New Delhi: Industrial production grew 2.6 percent in July, expanding for the first time in three months, on improved performances in the manufacturing and power sectors, raising hopes of a recovery and expectations the RBI will cut interest rates to boost consumer demand.
Factory output measured in terms of the Index of Industrial Production (IIP) had contracted 0.1 percent in July last year. It had dipped 1.78 percent in June and 2.8 percent in May this year.
"It's good news. It indicates a revival in industrial growth. I believe the phase of negative growth is coming to an end. Growth will pick up in coming months," said C Rangarajan, Chairman of the Prime Minister's Economic Advisory Council.
Commenting on the data, CII Director General Chandrajit Banerjee said, "This is welcome, though it is too early to presume that a recovery is under way...In the very short term, of course, an easing of benchmark rates by the RBI would provide the much needed demand traction which has been ailing segments like consumer durables."
As per data released by the Central Statistics Office today, the IIP contracted 0.2 percent during April-July.
The manufacturing sector, which constitutes over 75 percent of the index, grew 3 percent in July compared with zero growth a year earlier. During April-July, the sector saw a decline of 0.2 percent compared with a contraction of 0.6 percent in the period last year.

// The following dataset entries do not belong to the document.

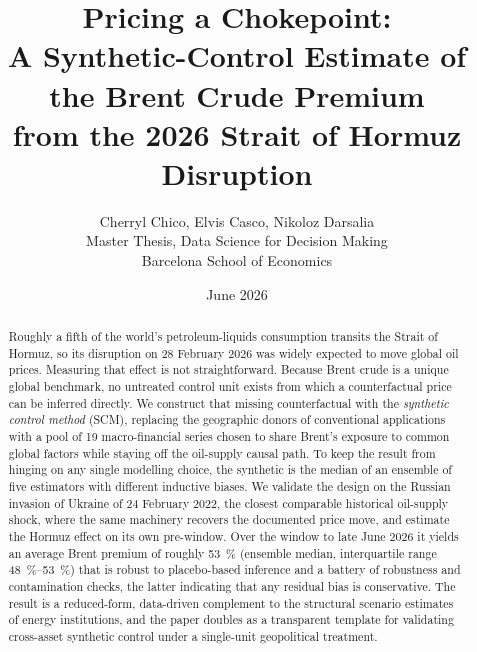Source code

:\documentclass[11pt,a4paper]{article}
\title{\textbf{Pricing a Chokepoint:\\ A Synthetic-Control Estimate of the Brent Crude Premium\\ from the 2026 Strait of Hormuz Disruption}}
\author{Cherryl Chico, Elvis Casco, Nikoloz Darsalia\\[0.5em]
Master Thesis, Data Science for Decision Making\\ Barcelona School of Economics}
\date{June 2026}
\begin{document}
\maketitle
\thispagestyle{empty}

\begin{abstract}
\noindent Roughly a fifth of the world's petroleum-liquids consumption transits the
Strait of Hormuz, so its disruption on 28 February 2026 was widely expected to move
global oil prices. Measuring that effect is not straightforward. Because Brent crude is a
unique global benchmark, no untreated control unit exists from which a counterfactual
price can be inferred directly. We construct that missing counterfactual with the
\emph{synthetic control method} (SCM), replacing the geographic donors of conventional
applications with a pool of 19 macro-financial series chosen to share Brent's exposure to
common global factors while staying off the oil-supply causal path. To keep the result
from hinging on any single modelling choice, the synthetic is the median of an ensemble
of five estimators with different inductive biases. We validate the design on the
Russian invasion of Ukraine of 24 February 2022, the closest comparable historical
oil-supply shock, where the same machinery recovers the documented price move, and estimate
the Hormuz effect on its own pre-window. Over the window to late June 2026 it yields an
average Brent premium of
roughly \SI{53}{\percent} (ensemble median, interquartile range \SIrange{48}{53}{\percent})
that is robust to placebo-based inference and a battery of robustness and contamination
checks, the latter indicating that any residual bias is conservative. The result is a
reduced-form, data-driven complement to the structural scenario estimates of energy
institutions, and the paper doubles as a transparent template for validating cross-asset
synthetic control under a single-unit geopolitical treatment.
\end{abstract}

\newpage
{}
\setcounter{tocdepth}{2} %
\tableofcontents
\clearpage
{}   %

\newpage

\newpage

\newpage

\newpage

\newpage

\newpage

\newpage
\clearpage
{}
{}

\end{document}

Power generation increased 5.2 percent in July from growth of 2.8 percent in the same month in 2012. Electricity output in April-July grew 3.9 percent compared with 5.5 percent a year earlier.
Output of capital goods, a barometer of demand, grew 15.6 percent compared with a 5.8 percent decline in the same month a year earlier. During April-July, capital goods production grew 1.8 percent compared with a drop of 16.8 percent in same period last year.
Among the 22 industry groups in the manufacturing sector, 11 recorded positive growth in July.
"The economic situation is expected to improve in the ensuing months on moderating inflationary expectations and various reform measures undertaken by Government and Reserve Bank of India," said Suman Jyoti Khaitan, President of the PHD Chamber of Commerce & Industry.
Meanwhile, mining output declined 2.3 percent in July, compared with a dip of 3.5 percent. In April-July, the sector declined 4 percent compared with a contraction of 2 percent in the corresponding period.
"Government needs to take some bold measures like reducing interest rates further, fast-track implementation of large projects like industrial corridors and through pro-active government procurement policies," Ficci Secretary General Didar Singh said.
Consumer goods output contracted 0.9 percent in July, compared with growth of 0.7 percent a year earlier. Production of these goods declined 2 percent in April-July compared with growth of 3.1 percent in same period of 2012.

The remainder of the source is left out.